特にすることもなく時間を持て余していた俺に三日月が思い立ったように言った。

「え?ああ、まぁいいですけど。」

俺を追い出して話すような事なのだから、俺に聞かれてはまずいことなのだろう。それか三日月の過去のトラウマの話でもするのか?

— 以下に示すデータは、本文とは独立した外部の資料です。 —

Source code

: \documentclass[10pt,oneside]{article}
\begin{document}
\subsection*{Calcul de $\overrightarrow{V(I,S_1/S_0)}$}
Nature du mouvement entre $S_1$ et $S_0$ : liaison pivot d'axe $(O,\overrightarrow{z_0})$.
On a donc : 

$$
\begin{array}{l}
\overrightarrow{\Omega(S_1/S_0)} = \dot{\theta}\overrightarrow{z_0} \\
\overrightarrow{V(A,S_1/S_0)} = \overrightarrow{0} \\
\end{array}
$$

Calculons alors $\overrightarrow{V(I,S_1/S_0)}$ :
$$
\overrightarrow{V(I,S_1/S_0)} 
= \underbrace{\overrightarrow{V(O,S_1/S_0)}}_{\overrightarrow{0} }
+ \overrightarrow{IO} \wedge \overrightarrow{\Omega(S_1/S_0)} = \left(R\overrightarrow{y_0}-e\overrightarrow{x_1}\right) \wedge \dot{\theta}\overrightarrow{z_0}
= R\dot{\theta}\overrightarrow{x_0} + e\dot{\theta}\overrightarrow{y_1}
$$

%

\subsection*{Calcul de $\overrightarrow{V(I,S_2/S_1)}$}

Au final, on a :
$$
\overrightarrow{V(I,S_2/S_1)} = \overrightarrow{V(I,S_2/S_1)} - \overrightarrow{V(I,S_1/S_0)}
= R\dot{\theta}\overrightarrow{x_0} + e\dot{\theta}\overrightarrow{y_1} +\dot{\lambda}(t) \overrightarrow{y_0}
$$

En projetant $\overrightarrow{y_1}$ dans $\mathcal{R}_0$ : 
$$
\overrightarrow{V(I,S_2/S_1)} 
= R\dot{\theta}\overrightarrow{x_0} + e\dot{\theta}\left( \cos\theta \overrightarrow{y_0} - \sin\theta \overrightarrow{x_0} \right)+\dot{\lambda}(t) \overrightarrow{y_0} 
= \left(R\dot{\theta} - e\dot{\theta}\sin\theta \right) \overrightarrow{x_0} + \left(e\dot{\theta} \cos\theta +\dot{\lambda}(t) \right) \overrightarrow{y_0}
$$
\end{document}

どちらにしてもなんのことを話すのかを尋ねるのは野暮だろう思った俺は腰を上げて部屋から出ようとした。

「ごめんなさいね。これ、ほんのお詫びの気持ちよ。」

三日月は俺に封筒を差し出した来た。中を確認してみると一万円札が5枚ほど入っていた。

「これで遊んできて頂戴。」

「いやいや、こんなもの受け取れないよ。ただでさえ三日月さんにお世話になっているのに…」

俺はその封筒を三日月に返した。

というのも、実際俺は会社に勤めていた時には自由に使える時間がなく、給料の多くは貯金に回していたし、学生時代の貯金も合わさって数か月程度なら生活できるくらいの貯金があるのでお金には困っていない。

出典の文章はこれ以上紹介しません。